Finch engaged security chief Shane McKenna to help him mastermind a character exercise for Blake Gibbons, the actor who plays Raymond. Gibbons had expressed the desire to visit or to spend the night in jail as background for his recently emancipated character. Unbeknownst to Gibbons, (and to producer Susan Landau Finch) McKenna and a team of two, hulking security guards drove up to the house when Blake was dutifully learning his lines, "arrested him", threw him in the back of a black Suburban, blindfolded him, and took him to an undisclosed location.

There, they locked him up, and inflicted upon him much humiliation, a cold shower and gave him a bed, made of no more than a military-issue wool blanket on a cold floor. Around three o’clock a.m., they threw him out. By then it had dawned on Gibbons that the demonstration was Finch fulfilling his desire to ‘experience’ prison. "First I thought ‘Oh no, what’s Roy going to do without me? Then I thought as these two huge guys were coming after me, what the ----(!) did I do?" recalls Gibbons. Unorthodoxy became the norm with WAKE, a renegade film in which an environment was created where magic could happen for the creative people involved.
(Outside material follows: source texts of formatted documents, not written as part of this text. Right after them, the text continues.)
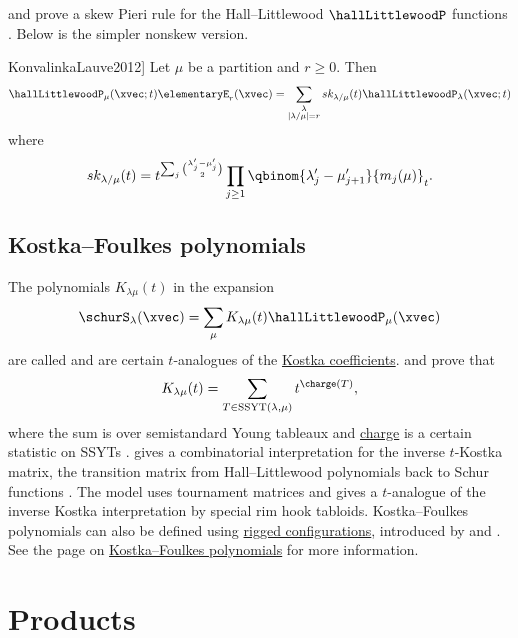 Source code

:  and  prove a skew Pieri rule
for the Hall--Littlewood $\hallLittlewoodP$ functions
\cite{KonvalinkaLauve2012}.  Below is the simpler nonskew version.

\begin{theorem}[See \cite[Thm.~1]{KonvalinkaLauve2012}]
Let $\mu$ be a partition and $r \geq 0$. Then
\[
\hallLittlewoodP_\mu(\xvec;t) \elementaryE_r(\xvec)
=
\sum_{\substack{ \lambda \\ |\lambda/\mu| = r }}
sk_{\lambda/\mu}(t) \hallLittlewoodP_\lambda(\xvec;t)
\]
where
\[
sk_{\lambda/\mu}(t) =
t^{\sum_{j} \binom{\lambda'_j - \mu'_j}{2} }
\prod_{j\geq 1} \qbinom{ \lambda'_j - \mu'_{j+1}}{ m_j(\mu) }_t.
\]
\end{theorem}


\subsection[kostkaFoulkesPolynomials]{Kostka--Foulkes polynomials}

The polynomials $K_{\lambda\mu}(t)$ in the expansion
\[
\schurS_\lambda(\xvec) = \sum_\mu K_{\lambda\mu}(t) \hallLittlewoodP_\mu(\xvec)
\]
are called  and are
certain $t$-analogues of the
\hyperref[schurCombinatorialFormula]{Kostka coefficients}.
 and  prove that
\[
K_{\lambda\mu}(t) = \sum_{T \in \mathrm{SSYT}(\lambda,\mu)} t^{\charge(T)},
\]
where the sum is over semistandard Young tableaux and
\hyperref[chargeStatistic]{charge} is a certain statistic on SSYTs
\cite{LascouxSchutzenberger78}.
 gives a combinatorial interpretation for the inverse
$t$-Kostka matrix, the transition matrix from Hall--Littlewood polynomials
back to Schur functions \cite{Carbonara1998}.  The model uses tournament
matrices and gives a $t$-analogue of the inverse Kostka interpretation by
special rim hook tabloids.
Kostka--Foulkes polynomials can also be defined using
\hyperref[riggedConfigurations]{rigged configurations},
introduced by  and 
\cite{KirillovReshetikhin1988thebethe}.
See the page on \hyperref[kostkaFoulkes]{Kostka--Foulkes polynomials} for
more information.



\section[hallLittlewoodProducts]{Products}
The four brothers also took part in two, extensive, taped, unscripted scenes. Beneath the light of the full moon, the brothers re-enacted their past based on the intense source work discovered in the Los Angeles rehearsals. The shack scenes were an opportunity for Finch and Chris Anderson to design sound that worked with the actors’ internal, emotional landscapes. In WAKE, both sound design and music composition was handled by the same creative team. Chris Anderson has composed music for over forty-five scores. Anderson and Finch collaborated together seamlessly and have agreed to work together once again on "Sleepwalking."

Music Supervisor Nic Harcourt, musical director of NPR station KCRW and host of Morning Becomes Eclectic, introduced the filmmakers to Ramsay Midwood’s music. The songs, which offer a sampling of Americana from blues to folk to country, are a perfect fit with the mood and feel of the film. Midwood is currently touring the country singing many of the songs from WAKE. Other songs were provided by Big Sounds International, a division of Emperor Norton Records.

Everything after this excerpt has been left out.